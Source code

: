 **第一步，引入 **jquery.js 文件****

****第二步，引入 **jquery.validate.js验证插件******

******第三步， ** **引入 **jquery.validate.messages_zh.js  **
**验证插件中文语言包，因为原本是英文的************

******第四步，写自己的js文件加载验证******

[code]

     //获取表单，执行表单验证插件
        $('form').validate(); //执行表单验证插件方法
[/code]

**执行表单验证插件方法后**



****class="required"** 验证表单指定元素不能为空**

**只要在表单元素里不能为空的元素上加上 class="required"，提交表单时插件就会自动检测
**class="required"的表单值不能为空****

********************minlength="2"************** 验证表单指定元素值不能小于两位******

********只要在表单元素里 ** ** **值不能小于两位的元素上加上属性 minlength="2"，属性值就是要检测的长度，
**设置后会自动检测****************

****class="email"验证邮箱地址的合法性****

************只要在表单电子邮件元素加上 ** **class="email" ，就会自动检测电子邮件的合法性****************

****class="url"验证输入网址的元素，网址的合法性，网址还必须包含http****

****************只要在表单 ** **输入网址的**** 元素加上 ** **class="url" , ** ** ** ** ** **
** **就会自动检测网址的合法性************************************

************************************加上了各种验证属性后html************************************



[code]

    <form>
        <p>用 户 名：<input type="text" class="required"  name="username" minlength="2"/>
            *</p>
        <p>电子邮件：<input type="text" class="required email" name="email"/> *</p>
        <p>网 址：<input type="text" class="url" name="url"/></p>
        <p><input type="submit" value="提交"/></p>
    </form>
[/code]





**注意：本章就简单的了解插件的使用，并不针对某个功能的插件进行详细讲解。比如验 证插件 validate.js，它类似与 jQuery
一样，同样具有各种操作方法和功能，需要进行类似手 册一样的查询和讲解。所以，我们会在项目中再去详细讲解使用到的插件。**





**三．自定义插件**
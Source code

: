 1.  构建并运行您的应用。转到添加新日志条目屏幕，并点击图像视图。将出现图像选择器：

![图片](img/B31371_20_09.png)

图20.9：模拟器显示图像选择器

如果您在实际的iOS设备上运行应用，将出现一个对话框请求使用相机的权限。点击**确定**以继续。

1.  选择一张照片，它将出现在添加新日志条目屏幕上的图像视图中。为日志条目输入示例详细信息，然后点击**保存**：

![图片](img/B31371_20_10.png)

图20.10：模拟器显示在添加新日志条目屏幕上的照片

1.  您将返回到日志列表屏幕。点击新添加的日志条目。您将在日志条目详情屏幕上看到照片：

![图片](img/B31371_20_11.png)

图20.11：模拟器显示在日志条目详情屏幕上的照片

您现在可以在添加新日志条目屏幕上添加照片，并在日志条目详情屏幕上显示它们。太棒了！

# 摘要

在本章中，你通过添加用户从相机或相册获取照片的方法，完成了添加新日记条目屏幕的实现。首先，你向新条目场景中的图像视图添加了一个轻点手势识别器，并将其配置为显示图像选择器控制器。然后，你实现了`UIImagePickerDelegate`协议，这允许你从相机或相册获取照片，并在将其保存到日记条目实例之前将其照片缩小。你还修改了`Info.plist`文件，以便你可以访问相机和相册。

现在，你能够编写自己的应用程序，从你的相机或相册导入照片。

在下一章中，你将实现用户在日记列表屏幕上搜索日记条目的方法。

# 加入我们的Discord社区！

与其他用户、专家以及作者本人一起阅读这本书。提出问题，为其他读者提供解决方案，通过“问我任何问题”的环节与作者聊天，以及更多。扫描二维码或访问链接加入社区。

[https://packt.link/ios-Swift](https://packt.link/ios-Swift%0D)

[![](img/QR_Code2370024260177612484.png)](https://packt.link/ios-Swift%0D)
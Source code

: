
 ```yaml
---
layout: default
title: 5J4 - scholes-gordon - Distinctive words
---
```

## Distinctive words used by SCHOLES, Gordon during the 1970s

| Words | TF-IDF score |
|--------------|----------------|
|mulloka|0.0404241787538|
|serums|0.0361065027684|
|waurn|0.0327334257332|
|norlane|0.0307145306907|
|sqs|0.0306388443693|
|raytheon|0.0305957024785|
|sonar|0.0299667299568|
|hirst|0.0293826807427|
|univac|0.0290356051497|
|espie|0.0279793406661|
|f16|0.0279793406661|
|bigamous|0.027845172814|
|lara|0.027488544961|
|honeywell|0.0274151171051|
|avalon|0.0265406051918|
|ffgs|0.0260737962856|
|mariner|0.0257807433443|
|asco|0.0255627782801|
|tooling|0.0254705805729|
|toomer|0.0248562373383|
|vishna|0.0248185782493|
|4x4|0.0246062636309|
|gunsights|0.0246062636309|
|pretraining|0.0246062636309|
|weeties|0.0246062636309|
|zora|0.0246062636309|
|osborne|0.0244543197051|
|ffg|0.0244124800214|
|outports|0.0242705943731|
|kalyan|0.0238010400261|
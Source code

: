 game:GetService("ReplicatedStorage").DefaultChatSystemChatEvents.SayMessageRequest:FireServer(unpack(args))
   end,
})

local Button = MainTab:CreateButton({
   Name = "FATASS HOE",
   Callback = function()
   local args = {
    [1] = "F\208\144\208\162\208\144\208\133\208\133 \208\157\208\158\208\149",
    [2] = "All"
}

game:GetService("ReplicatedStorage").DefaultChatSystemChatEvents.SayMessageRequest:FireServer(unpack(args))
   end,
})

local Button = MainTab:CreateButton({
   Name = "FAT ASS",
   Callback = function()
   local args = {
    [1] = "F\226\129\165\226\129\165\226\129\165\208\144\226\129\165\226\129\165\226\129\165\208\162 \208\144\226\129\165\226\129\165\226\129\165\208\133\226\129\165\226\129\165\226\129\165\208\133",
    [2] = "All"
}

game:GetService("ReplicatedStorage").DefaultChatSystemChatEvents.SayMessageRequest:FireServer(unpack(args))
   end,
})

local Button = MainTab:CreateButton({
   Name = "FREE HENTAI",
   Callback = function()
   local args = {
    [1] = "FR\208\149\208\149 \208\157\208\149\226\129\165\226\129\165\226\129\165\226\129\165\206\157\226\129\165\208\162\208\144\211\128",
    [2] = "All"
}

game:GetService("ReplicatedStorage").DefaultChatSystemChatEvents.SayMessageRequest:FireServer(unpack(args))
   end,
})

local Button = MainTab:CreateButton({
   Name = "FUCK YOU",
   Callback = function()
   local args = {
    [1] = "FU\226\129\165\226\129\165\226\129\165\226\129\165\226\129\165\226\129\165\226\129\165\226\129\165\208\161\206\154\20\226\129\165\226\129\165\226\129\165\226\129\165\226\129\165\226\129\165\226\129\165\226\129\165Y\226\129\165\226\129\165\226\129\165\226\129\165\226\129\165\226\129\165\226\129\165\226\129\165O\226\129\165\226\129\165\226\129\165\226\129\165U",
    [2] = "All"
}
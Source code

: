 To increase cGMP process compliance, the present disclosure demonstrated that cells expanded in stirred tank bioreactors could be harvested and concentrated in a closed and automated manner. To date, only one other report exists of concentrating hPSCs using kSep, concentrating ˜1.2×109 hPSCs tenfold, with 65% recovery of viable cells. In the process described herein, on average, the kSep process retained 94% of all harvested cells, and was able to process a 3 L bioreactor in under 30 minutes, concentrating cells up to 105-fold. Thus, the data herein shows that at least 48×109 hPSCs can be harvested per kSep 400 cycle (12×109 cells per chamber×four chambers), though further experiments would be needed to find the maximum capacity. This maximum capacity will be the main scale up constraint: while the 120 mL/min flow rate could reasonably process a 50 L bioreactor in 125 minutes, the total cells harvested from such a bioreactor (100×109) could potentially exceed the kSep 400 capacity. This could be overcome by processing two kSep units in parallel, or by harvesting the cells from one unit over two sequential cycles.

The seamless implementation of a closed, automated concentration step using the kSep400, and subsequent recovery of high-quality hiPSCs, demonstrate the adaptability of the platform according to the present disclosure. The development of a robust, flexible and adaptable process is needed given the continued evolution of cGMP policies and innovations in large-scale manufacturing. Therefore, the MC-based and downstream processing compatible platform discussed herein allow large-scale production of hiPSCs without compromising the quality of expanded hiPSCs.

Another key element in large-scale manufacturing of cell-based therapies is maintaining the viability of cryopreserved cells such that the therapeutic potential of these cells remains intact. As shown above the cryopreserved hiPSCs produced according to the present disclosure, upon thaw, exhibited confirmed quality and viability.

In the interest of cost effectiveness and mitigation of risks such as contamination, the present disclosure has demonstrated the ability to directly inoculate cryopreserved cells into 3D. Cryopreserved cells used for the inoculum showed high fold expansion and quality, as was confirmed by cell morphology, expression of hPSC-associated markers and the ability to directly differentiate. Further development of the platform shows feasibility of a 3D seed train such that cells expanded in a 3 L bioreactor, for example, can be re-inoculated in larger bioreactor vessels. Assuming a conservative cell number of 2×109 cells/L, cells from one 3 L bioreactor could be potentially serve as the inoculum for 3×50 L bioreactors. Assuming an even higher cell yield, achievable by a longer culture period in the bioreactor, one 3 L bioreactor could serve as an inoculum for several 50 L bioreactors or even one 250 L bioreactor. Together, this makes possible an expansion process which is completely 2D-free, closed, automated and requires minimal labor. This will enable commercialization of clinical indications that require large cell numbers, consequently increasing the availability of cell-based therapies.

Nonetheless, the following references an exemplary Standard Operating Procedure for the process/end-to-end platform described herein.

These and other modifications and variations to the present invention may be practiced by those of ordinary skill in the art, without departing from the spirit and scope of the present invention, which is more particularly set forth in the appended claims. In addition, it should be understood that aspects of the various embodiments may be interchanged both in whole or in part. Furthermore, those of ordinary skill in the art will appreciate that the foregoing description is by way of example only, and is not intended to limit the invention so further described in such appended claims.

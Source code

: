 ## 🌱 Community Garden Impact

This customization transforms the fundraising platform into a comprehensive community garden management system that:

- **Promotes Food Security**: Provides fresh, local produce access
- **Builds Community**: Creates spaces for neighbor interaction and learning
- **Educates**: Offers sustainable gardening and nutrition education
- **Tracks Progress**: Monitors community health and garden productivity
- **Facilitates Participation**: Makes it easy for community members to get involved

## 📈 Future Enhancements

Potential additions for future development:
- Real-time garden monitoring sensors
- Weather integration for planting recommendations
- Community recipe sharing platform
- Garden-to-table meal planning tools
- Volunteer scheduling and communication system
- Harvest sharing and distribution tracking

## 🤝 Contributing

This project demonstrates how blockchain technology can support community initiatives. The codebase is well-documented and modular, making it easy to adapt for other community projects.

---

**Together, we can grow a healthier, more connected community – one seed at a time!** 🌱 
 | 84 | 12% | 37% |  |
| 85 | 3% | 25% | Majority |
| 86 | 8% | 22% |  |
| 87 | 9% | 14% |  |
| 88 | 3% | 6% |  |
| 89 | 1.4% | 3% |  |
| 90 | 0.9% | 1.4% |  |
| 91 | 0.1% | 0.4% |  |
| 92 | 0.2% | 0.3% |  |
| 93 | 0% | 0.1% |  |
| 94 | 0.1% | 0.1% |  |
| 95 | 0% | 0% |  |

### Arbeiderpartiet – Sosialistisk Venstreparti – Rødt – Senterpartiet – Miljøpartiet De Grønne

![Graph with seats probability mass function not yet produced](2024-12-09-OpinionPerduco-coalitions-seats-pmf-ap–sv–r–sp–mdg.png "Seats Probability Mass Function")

------------

TASK DESCRIPTION -
Using the records above, list each line that includes "hiPSCs".

SOLUTION FOR THIS PROBLEM -
The seamless implementation of a closed, automated concentration step using the kSep400, and subsequent recovery of high-quality hiPSCs, demonstrate the adaptability of the platform according to the present disclosure. The development of a robust, flexible and adaptable process is needed given the continued evolution of cGMP policies and innovations in large-scale manufacturing. Therefore, the MC-based and downstream processing compatible platform discussed herein allow large-scale production of hiPSCs without compromising the quality of expanded hiPSCs.
Another key element in large-scale manufacturing of cell-based therapies is maintaining the viability of cryopreserved cells such that the therapeutic potential of these cells remains intact. As shown above the cryopreserved hiPSCs produced according to the present disclosure, upon thaw, exhibited confirmed quality and viability.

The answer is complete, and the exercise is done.